Simon Spiers, VAT chief executive, said the trust would give 'full attention' to its schools

In April, when VAT was given permission to open a new 1,000 school in Grove, the chairman of Grove Parish Council said she was worried.

June Stock said: "I think it is getting too big too fast, just think of how many students are now under the trust's control.

"I thought it was limited to Wantage but now you have Larkmead School [in Abingdon] and an Abingdon primary school joining."

Multi academy trusts such as VAT are responsible for running academies – state schools free from the control of local authorities.

Mr Spiers, who is the former head of St Nicholas C of E School in Wantage, maintained there were many virtues to the trust system.

He said: “Local authorities can’t provide the resources they used to, but an academy trust can.

"We are able to give our full attention to the schools in the trust and work together to share best practice.

"With just eight schools I don't think it could in any way be described as a monopoly."

He added there was a natural limit to the trust's expansion, explaining: “We have been approached by schools who we’ve politely said no to because they were too far away and we’ve no interest in covering all of Oxfordshire.

“We say South Oxfordshire is our focus but that roughly means within half an hour of Wantage.”

Layla Moran, MP for Oxford West and Abingdon and the Liberal Democrat education spokesperson, said she applauded anything that schools do to work together but added people were right to be concerned about multi-academy trusts.

She said: "What was the point of getting rid of local authority control if it was just going to be replaced with a system that is similar but without the joined up thinking behind local authorities?"

Schools in academy trusts have their own headteacher, governors, standards and curriculum, though share costs on catering, school supplies and teacher training.

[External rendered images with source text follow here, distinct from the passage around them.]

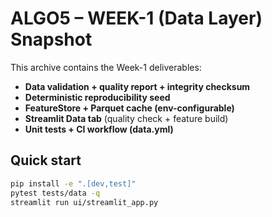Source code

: # ALGO5 – WEEK-1 (Data Layer) Snapshot

This archive contains the Week-1 deliverables:
- **Data validation + quality report + integrity checksum**
- **Deterministic reproducibility seed**
- **FeatureStore + Parquet cache (env-configurable)**
- **Streamlit Data tab** (quality check + feature build)
- **Unit tests + CI workflow (data.yml)**

## Quick start
```bash
pip install -e ".[dev,test]"
pytest tests/data -q
streamlit run ui/streamlit_app.py
```
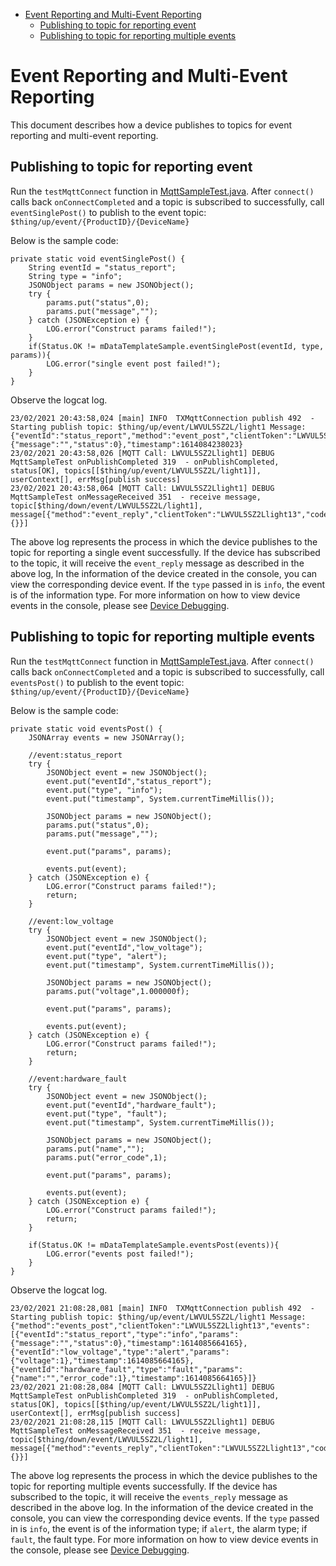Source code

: * [Event Reporting and Multi-Event Reporting](#Event-Reporting-and-Multi-Event-Reporting)
  * [Publishing to topic for reporting event](#Publishing-to-topic-for-reporting-event)
  * [Publishing to topic for reporting multiple events](#Publishing-to-topic-for-reporting-multiple-events)

# Event Reporting and Multi-Event Reporting

This document describes how a device publishes to topics for event reporting and multi-event reporting.

## Publishing to topic for reporting event 

Run the `testMqttConnect` function in [MqttSampleTest.java](../src/test/java/com/tencent/iot/explorer/device/java/core/mqtt/MqttSampleTest.java). After `connect()` calls back `onConnectCompleted` and a topic is subscribed to successfully, call `eventSinglePost()` to publish to the event topic:
`$thing/up/event/{ProductID}/{DeviceName}`

Below is the sample code:
```
private static void eventSinglePost() {
    String eventId = "status_report";
    String type = "info";
    JSONObject params = new JSONObject();
    try {
        params.put("status",0);
        params.put("message","");
    } catch (JSONException e) {
        LOG.error("Construct params failed!");
    }
    if(Status.OK != mDataTemplateSample.eventSinglePost(eventId, type, params)){
        LOG.error("single event post failed!");
    }
}
```

Observe the logcat log.
```
23/02/2021 20:43:58,024 [main] INFO  TXMqttConnection publish 492  - Starting publish topic: $thing/up/event/LWVUL5SZ2L/light1 Message: {"eventId":"status_report","method":"event_post","clientToken":"LWVUL5SZ2Llight13","type":"info","params":{"message":"","status":0},"timestamp":1614084238023}
23/02/2021 20:43:58,026 [MQTT Call: LWVUL5SZ2Llight1] DEBUG MqttSampleTest onPublishCompleted 319  - onPublishCompleted, status[OK], topics[[$thing/up/event/LWVUL5SZ2L/light1]],  userContext[], errMsg[publish success]
23/02/2021 20:43:58,064 [MQTT Call: LWVUL5SZ2Llight1] DEBUG MqttSampleTest onMessageReceived 351  - receive message, topic[$thing/down/event/LWVUL5SZ2L/light1], message[{"method":"event_reply","clientToken":"LWVUL5SZ2Llight13","code":0,"status":"","data":{}}]
```
The above log represents the process in which the device publishes to the topic for reporting a single event successfully. If the device has subscribed to the topic, it will receive the `event_reply` message as described in the above log, In the information of the device created in the console, you can view the corresponding device event. If the `type` passed in is `info`, the event is of the information type. For more information on how to view device events in the console, please see [Device Debugging](https://cloud.tencent.com/document/product/1081/34741).

## Publishing to topic for reporting multiple events 

Run the `testMqttConnect` function in [MqttSampleTest.java](../src/test/java/com/tencent/iot/explorer/device/java/core/mqtt/MqttSampleTest.java). After `connect()` calls back `onConnectCompleted` and a topic is subscribed to successfully, call `eventsPost()` to publish to the event topic:
`$thing/up/event/{ProductID}/{DeviceName}`

Below is the sample code:
```
private static void eventsPost() {
    JSONArray events = new JSONArray();
    
    //event:status_report
    try {
        JSONObject event = new JSONObject();
        event.put("eventId","status_report");
        event.put("type", "info");
        event.put("timestamp", System.currentTimeMillis());
    
        JSONObject params = new JSONObject();
        params.put("status",0);
        params.put("message","");
    
        event.put("params", params);
    
        events.put(event);
    } catch (JSONException e) {
        LOG.error("Construct params failed!");
        return;
    }
    
    //event:low_voltage
    try {
        JSONObject event = new JSONObject();
        event.put("eventId","low_voltage");
        event.put("type", "alert");
        event.put("timestamp", System.currentTimeMillis());
    
        JSONObject params = new JSONObject();
        params.put("voltage",1.000000f);
    
        event.put("params", params);
    
        events.put(event);
    } catch (JSONException e) {
        LOG.error("Construct params failed!");
        return;
    }
    
    //event:hardware_fault
    try {
        JSONObject event = new JSONObject();
        event.put("eventId","hardware_fault");
        event.put("type", "fault");
        event.put("timestamp", System.currentTimeMillis());
    
        JSONObject params = new JSONObject();
        params.put("name","");
        params.put("error_code",1);
    
        event.put("params", params);
    
        events.put(event);
    } catch (JSONException e) {
        LOG.error("Construct params failed!");
        return;
    }
    
    if(Status.OK != mDataTemplateSample.eventsPost(events)){
        LOG.error("events post failed!");
    }
}
```

Observe the logcat log.
```
23/02/2021 21:08:28,081 [main] INFO  TXMqttConnection publish 492  - Starting publish topic: $thing/up/event/LWVUL5SZ2L/light1 Message: {"method":"events_post","clientToken":"LWVUL5SZ2Llight13","events":[{"eventId":"status_report","type":"info","params":{"message":"","status":0},"timestamp":1614085664165},{"eventId":"low_voltage","type":"alert","params":{"voltage":1},"timestamp":1614085664165},{"eventId":"hardware_fault","type":"fault","params":{"name":"","error_code":1},"timestamp":1614085664165}]}
23/02/2021 21:08:28,084 [MQTT Call: LWVUL5SZ2Llight1] DEBUG MqttSampleTest onPublishCompleted 319  - onPublishCompleted, status[OK], topics[[$thing/up/event/LWVUL5SZ2L/light1]],  userContext[], errMsg[publish success]
23/02/2021 21:08:28,115 [MQTT Call: LWVUL5SZ2Llight1] DEBUG MqttSampleTest onMessageReceived 351  - receive message, topic[$thing/down/event/LWVUL5SZ2L/light1], message[{"method":"events_reply","clientToken":"LWVUL5SZ2Llight13","code":0,"status":"","data":{}}]
```
The above log represents the process in which the device publishes to the topic for reporting multiple events successfully. If the device has subscribed to the topic, it will receive the `events_reply` message as described in the above log. In the information of the device created in the console, you can view the corresponding device events. If the `type` passed in is `info`, the event is of the information type; if `alert`, the alarm type; if `fault`, the fault type. For more information on how to view device events in the console, please see [Device Debugging](https://cloud.tencent.com/document/product/1081/34741).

Anna Grice, Thameside Primary School’s headteacher, said the school was 'delighted' with the decision to join the trust.

She said: "Being part of the trust will enable our staff to work closely with the other schools to share and further develop good practice, which will benefit our pupils and the whole school community."

Ruth Leach, headteacher at St Blaise C of E Primary School in Abingdon, said her school was in ‘no rush’ to become an academy or join an academy trust.

She said: “For us it is about making sure we retain the ethos and character that makes our school special.

“But you do have to take into consideration that academies are the way things are going in Oxfordshire and it seems eventually we will have no choice.

“With the diminished amount of resources, we need to make sure we remain financially viable and joining together with other schools in one way to do that.”